We are at the very beginning of the AI journey, and just with every other technological development, people are claiming the sky is falling and the world as we know it will end. It will, for sure, as it has always done but the new world isn’t going to be an apocalypse, it will just be different. Imagine you were a 17th century crofter, farming your own land, and you were learning about the new fangled mechanical farming equipment that was coming in to use and you could see your job disappearing. Then you are transported to the 18th century and you saw how it had revolutionised farming, and how the world had changed to be something different because of it. That’s where we are with AI.

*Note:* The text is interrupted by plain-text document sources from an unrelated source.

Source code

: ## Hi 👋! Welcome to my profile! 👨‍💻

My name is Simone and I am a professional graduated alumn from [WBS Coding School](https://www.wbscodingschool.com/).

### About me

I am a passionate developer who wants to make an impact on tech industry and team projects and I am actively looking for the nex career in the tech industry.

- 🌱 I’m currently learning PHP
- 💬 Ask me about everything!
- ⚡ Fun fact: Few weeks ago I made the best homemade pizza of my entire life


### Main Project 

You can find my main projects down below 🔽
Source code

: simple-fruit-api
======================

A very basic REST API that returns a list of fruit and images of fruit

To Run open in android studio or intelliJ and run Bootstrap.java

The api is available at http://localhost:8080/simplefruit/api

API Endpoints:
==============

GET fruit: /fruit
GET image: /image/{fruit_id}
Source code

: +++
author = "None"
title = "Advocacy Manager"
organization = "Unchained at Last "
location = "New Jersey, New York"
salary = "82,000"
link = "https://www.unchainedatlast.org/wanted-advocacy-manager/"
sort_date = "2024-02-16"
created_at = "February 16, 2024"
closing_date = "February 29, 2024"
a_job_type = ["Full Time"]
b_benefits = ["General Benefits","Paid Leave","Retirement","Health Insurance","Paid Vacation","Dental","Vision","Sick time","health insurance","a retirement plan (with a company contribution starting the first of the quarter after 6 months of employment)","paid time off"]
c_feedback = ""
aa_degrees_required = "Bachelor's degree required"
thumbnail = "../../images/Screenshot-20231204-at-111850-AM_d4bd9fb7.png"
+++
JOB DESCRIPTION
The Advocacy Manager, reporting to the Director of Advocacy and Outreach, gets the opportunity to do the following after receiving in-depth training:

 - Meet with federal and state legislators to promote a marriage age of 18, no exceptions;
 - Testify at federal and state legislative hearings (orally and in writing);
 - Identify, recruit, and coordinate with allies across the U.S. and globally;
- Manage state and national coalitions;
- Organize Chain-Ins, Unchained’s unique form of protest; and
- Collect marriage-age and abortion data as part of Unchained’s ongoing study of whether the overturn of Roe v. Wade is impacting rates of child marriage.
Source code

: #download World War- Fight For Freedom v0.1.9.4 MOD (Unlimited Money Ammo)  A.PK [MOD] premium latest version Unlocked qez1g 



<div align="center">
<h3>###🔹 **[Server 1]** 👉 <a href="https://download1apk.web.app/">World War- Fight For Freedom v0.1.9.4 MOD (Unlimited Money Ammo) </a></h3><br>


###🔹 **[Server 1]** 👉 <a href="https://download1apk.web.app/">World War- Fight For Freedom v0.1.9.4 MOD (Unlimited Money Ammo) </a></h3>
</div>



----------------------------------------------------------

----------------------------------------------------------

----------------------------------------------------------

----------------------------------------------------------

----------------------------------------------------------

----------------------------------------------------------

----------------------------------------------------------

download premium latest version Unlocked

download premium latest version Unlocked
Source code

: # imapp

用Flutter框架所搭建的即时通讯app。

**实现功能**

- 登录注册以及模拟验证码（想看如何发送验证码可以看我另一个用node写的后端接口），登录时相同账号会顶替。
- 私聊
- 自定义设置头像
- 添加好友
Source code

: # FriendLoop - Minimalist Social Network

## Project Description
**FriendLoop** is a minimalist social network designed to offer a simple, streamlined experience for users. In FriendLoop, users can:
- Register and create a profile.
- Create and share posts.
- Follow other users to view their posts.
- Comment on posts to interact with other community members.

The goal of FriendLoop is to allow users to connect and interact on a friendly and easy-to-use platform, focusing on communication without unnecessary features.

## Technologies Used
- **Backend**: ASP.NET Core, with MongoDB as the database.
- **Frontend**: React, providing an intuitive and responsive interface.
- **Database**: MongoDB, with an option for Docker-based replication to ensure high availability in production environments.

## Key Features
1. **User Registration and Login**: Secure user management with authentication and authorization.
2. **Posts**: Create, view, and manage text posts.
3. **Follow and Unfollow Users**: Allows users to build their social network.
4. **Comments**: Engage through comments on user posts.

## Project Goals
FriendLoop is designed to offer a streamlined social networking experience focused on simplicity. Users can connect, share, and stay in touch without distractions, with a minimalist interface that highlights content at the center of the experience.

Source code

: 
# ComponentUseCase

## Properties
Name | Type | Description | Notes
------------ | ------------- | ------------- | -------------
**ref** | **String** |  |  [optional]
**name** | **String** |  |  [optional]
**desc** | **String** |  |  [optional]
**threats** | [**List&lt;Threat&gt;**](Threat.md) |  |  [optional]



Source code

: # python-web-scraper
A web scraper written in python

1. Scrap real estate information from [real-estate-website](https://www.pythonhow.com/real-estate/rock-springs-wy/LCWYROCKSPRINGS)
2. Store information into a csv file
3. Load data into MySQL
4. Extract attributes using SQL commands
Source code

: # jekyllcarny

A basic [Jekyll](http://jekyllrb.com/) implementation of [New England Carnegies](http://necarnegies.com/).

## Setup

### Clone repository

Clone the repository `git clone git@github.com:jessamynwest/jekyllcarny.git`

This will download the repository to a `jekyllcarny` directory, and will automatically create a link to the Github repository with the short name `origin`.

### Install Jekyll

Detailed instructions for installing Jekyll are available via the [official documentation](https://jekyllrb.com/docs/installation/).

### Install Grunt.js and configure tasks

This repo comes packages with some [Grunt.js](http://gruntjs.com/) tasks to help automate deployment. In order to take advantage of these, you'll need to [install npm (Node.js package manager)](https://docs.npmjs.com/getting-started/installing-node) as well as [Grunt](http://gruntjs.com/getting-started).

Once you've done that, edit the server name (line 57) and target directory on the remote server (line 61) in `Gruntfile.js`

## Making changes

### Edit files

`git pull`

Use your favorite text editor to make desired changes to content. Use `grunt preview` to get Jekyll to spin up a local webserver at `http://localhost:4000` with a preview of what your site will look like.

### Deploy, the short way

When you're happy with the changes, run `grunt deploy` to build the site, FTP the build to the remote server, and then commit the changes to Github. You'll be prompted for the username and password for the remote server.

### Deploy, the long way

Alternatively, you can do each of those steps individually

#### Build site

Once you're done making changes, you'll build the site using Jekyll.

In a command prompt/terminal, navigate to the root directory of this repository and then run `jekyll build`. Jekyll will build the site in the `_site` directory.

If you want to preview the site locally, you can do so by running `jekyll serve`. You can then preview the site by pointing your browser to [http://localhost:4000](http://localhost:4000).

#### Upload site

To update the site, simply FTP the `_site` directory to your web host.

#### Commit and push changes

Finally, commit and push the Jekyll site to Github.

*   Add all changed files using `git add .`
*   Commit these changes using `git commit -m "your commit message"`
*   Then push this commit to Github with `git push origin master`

Machines will never replace humans entirely.

Errr, so the student copies your examples into ChatGPT which includes them in their broader answer and you give them an A?

thecatfromneptune · 29/10/2025 11:27

With AI, podcasts, and open-access courses, it’s now entirely possible to self-teach subjects like history or theology to a very high level — for free.

I teach at university level and this is nonsense. The reason why students need university teachers is that it isn’t at all easy to self-teach subjects at this level — any more than school students can teach themselves their curriculum from the internet/AI.

A university level curriculum requires higher level skills in research, reading, understanding, arguing and writing to make sense of the material. These are the skills we teach. Students coming in fresh from A-level produce A-level standard work, not university level work: they aren’t yet at the level where they are able to read, analyse and understand the material to a higher level.

AI doesn’t do this either. We’re training them to think at a higher level than ChatGPT et al., so AI isn’t much use to them if they want to do well in a university course.

It’s total fantasy that AI is going to replace the universities. It’s a big predictive search engine, not a substitute for thought. Do you seriously think a completely deskilled society where people gape at screens that produce a mediocre half-simulation of real knowledge is a good thing? (The irony is that it’s in STEM subjects that AI is more likely to be actually useful, compared to the humanities, where AI simply can’t replace actual thinking.)

beautifuldaytosavelives · 29/10/2025 13:57

Real learning, real teaching and the real university experience can’t be replaced. But, we do need to think about the value of courses, the calibre of students and the real-life engagement of the experience. The real learning is in the shared experience, not in online learning.